- Your objective: Write out exactly the lines of the entries below from the one holding "af(z) + bg(z)]dz" to the one holding "within \(\Omega\)). Then", inclusive, and leave out all other lines.

● ● ●

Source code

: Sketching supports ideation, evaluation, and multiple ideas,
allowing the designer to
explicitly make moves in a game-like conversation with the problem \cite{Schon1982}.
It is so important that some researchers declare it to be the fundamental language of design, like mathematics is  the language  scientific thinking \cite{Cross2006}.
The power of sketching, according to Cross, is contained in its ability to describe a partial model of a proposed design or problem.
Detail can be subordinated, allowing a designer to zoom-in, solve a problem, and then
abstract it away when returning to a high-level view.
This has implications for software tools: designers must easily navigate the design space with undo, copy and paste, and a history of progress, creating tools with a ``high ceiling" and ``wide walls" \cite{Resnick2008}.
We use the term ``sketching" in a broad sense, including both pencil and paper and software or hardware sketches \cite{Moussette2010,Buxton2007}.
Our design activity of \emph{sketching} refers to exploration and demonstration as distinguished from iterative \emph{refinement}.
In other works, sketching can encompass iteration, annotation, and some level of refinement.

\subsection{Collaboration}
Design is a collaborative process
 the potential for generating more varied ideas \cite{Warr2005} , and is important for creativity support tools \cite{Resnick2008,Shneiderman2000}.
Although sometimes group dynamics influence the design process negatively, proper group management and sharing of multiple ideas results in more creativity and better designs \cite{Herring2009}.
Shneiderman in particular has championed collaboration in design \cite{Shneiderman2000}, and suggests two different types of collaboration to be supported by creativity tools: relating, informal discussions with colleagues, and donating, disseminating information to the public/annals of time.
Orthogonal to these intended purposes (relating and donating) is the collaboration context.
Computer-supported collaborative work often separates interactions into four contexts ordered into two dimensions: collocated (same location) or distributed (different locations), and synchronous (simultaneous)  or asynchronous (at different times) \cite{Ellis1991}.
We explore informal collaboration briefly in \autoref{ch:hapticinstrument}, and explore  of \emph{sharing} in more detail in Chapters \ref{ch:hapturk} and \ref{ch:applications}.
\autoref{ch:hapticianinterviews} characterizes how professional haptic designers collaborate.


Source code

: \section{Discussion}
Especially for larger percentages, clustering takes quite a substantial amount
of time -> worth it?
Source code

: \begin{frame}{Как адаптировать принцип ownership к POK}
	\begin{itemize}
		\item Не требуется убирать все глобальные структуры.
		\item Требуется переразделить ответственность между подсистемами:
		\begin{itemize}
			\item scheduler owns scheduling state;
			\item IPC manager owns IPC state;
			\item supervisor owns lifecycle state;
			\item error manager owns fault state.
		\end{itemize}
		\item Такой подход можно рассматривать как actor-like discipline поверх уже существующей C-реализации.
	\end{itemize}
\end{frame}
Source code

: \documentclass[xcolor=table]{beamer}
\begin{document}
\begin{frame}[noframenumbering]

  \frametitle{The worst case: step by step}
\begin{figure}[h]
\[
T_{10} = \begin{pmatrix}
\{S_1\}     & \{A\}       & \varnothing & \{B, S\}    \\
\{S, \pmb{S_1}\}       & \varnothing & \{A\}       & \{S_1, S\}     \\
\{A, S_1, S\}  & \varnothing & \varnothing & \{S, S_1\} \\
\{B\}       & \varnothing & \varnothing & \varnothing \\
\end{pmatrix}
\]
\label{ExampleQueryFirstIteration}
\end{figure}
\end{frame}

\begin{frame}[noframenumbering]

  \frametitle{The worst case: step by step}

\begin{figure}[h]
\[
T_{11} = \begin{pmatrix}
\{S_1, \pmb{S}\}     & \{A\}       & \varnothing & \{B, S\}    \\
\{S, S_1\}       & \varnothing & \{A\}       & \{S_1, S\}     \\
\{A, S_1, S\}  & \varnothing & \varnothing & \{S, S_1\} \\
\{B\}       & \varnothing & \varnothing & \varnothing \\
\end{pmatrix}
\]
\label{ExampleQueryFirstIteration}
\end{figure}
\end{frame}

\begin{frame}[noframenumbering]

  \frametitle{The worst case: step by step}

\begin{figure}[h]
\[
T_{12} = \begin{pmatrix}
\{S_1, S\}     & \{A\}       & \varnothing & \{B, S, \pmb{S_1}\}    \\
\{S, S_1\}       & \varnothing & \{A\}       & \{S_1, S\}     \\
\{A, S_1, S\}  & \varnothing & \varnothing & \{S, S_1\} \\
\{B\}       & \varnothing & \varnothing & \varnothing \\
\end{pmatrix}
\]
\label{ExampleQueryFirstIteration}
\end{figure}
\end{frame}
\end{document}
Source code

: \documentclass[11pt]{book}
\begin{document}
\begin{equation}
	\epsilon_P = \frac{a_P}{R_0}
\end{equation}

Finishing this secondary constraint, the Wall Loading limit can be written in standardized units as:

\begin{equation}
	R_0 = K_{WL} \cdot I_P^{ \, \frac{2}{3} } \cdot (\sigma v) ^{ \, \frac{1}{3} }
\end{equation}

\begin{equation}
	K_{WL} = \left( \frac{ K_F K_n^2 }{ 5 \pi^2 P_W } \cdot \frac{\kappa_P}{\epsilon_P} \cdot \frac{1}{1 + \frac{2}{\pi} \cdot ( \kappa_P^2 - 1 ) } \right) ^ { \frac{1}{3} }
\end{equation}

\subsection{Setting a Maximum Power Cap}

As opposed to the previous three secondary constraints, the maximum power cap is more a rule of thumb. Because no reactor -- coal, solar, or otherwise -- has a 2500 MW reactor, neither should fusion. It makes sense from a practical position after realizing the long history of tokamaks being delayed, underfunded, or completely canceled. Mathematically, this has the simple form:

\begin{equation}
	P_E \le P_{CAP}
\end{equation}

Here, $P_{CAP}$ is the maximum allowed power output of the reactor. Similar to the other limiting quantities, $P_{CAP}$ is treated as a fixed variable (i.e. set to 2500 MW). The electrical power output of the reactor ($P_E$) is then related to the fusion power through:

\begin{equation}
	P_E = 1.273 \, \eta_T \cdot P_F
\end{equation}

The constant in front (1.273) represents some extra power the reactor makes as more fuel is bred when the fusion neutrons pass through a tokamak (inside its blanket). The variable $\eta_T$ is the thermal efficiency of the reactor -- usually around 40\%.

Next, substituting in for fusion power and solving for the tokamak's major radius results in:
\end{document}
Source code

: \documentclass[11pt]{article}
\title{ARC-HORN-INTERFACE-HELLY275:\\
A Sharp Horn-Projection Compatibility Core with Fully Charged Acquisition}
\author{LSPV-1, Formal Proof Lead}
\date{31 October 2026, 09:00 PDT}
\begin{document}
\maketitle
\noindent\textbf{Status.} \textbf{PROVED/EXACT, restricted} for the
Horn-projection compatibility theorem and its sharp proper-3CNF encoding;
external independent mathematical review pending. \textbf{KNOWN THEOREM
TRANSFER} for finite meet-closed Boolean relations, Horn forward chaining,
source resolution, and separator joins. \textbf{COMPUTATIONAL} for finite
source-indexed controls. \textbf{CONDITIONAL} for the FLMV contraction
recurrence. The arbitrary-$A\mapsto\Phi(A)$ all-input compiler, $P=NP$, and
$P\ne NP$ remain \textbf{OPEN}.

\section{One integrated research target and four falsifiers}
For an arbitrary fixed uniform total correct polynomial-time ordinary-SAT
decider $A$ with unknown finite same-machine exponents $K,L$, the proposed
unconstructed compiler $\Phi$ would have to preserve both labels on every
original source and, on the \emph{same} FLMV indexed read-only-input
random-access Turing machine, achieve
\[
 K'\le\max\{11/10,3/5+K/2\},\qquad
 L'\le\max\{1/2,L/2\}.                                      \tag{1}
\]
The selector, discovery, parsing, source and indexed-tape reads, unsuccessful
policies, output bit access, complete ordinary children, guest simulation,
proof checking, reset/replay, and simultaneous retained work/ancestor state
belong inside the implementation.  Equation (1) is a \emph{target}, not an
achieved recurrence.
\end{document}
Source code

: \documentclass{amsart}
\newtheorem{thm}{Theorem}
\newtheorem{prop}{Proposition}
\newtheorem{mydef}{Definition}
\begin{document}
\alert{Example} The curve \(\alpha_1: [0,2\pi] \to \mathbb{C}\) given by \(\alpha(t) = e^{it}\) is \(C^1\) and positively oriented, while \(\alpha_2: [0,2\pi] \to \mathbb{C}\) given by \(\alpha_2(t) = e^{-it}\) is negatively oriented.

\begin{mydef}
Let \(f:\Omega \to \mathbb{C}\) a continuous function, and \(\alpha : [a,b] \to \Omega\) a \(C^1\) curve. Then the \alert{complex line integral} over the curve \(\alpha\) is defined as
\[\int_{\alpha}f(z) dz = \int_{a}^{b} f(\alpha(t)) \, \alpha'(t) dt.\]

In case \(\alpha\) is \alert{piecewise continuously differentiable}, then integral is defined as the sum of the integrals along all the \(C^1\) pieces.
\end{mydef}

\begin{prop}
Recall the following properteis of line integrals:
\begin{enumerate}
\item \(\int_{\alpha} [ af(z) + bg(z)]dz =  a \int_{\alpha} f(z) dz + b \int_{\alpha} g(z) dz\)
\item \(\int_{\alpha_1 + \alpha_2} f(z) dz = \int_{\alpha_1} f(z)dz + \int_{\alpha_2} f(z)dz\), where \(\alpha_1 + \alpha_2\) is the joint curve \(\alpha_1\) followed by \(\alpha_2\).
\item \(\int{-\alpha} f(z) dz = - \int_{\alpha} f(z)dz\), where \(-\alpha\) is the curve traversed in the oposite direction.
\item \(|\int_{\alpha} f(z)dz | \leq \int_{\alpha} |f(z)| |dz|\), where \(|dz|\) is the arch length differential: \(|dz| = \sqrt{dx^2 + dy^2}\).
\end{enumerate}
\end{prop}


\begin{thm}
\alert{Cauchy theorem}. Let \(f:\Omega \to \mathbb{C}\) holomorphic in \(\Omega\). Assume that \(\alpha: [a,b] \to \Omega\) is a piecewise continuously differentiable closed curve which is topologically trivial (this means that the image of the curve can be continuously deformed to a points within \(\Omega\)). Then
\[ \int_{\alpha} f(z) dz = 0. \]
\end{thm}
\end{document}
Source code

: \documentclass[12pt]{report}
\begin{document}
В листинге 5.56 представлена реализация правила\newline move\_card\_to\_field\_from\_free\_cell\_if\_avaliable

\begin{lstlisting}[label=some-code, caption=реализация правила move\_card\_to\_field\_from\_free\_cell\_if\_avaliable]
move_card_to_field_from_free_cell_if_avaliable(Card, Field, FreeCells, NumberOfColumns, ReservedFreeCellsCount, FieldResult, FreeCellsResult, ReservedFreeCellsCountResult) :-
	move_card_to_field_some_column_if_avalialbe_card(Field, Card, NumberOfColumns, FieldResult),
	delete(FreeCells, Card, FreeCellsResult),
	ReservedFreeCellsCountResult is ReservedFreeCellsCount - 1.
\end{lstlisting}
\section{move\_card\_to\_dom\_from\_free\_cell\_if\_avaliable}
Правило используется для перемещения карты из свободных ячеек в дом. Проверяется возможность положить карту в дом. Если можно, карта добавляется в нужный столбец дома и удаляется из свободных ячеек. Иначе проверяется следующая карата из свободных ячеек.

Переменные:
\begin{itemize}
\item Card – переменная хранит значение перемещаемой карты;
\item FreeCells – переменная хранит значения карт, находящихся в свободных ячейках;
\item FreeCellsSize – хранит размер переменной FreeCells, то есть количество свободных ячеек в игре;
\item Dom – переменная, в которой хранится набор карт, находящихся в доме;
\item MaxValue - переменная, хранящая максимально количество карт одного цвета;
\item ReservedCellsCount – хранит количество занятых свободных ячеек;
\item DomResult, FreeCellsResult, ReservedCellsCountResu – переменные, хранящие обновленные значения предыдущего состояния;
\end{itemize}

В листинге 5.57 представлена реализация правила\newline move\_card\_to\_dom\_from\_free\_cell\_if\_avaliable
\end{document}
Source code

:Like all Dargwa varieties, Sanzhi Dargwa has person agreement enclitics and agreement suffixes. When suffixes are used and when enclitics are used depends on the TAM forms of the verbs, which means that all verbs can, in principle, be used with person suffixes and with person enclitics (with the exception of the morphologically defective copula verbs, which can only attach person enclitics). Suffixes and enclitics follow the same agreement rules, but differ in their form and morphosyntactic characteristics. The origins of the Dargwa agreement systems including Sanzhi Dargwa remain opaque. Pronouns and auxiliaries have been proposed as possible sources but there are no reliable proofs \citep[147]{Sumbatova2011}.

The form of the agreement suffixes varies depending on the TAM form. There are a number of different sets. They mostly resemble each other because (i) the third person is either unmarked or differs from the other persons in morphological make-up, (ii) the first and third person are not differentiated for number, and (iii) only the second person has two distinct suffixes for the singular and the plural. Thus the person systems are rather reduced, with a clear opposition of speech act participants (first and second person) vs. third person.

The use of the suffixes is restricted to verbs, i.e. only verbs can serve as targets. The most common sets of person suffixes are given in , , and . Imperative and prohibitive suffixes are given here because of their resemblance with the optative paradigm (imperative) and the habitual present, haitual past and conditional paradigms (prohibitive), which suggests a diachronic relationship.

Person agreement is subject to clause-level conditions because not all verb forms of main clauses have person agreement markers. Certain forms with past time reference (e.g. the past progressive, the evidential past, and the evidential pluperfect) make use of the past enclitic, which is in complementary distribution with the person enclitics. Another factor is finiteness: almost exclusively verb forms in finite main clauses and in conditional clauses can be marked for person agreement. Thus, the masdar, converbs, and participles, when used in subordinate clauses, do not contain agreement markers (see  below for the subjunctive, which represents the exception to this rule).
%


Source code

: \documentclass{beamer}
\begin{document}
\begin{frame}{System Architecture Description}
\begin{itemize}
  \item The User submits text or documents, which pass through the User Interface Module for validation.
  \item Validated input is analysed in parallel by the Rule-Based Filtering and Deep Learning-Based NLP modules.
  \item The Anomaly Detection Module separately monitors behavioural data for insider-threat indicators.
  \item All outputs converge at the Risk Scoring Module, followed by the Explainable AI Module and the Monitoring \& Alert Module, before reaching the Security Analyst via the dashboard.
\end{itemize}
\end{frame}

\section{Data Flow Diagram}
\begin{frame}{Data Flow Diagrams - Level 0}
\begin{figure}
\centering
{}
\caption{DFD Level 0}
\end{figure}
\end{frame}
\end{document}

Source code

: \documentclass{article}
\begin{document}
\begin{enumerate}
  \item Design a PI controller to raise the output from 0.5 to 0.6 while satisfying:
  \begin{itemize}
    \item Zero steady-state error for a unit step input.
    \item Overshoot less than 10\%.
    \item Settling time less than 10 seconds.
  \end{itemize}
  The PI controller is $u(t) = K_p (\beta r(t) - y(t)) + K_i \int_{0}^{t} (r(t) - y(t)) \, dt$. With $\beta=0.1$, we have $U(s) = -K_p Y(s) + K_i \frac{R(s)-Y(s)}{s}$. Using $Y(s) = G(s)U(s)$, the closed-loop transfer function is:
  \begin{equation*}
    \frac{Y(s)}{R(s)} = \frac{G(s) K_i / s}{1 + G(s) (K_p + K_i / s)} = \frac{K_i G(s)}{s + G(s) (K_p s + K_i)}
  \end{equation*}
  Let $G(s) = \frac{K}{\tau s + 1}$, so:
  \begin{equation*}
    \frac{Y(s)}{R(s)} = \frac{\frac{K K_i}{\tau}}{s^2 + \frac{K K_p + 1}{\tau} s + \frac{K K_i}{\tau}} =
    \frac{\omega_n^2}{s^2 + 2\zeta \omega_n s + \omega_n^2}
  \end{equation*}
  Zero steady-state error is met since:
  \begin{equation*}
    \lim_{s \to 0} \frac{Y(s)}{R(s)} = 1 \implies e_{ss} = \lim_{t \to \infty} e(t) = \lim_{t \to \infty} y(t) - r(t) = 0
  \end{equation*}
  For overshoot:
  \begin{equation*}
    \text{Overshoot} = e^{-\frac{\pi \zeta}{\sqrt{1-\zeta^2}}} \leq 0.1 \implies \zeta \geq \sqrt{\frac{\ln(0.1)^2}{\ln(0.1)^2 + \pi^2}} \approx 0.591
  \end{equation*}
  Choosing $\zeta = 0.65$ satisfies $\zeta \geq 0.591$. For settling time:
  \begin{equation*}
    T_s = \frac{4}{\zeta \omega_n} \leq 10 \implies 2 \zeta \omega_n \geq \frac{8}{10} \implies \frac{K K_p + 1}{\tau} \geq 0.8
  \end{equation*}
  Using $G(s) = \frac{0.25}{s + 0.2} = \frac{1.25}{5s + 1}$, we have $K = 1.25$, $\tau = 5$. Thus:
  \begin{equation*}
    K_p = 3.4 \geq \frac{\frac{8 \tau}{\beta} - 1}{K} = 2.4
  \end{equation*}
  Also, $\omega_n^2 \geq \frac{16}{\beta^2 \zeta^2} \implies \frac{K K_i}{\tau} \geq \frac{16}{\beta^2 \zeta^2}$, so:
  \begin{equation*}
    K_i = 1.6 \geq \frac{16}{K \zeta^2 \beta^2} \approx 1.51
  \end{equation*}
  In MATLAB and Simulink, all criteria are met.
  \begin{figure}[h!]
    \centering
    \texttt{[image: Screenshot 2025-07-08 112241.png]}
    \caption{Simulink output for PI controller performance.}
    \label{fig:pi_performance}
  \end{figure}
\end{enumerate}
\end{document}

● ● ●

- Result of this task:
\item \(\int_{\alpha} [ af(z) + bg(z)]dz =  a \int_{\alpha} f(z) dz + b \int_{\alpha} g(z) dz\)
\item \(\int_{\alpha_1 + \alpha_2} f(z) dz = \int_{\alpha_1} f(z)dz + \int_{\alpha_2} f(z)dz\), where \(\alpha_1 + \alpha_2\) is the joint curve \(\alpha_1\) followed by \(\alpha_2\).
\item \(\int{-\alpha} f(z) dz = - \int_{\alpha} f(z)dz\), where \(-\alpha\) is the curve traversed in the oposite direction.
\item \(|\int_{\alpha} f(z)dz | \leq \int_{\alpha} |f(z)| |dz|\), where \(|dz|\) is the arch length differential: \(|dz| = \sqrt{dx^2 + dy^2}\).
\end{enumerate}
\end{prop}


\begin{thm}
\alert{Cauchy theorem}. Let \(f:\Omega \to \mathbb{C}\) holomorphic in \(\Omega\). Assume that \(\alpha: [a,b] \to \Omega\) is a piecewise continuously differentiable closed curve which is topologically trivial (this means that the image of the curve can be continuously deformed to a points within \(\Omega\)). Then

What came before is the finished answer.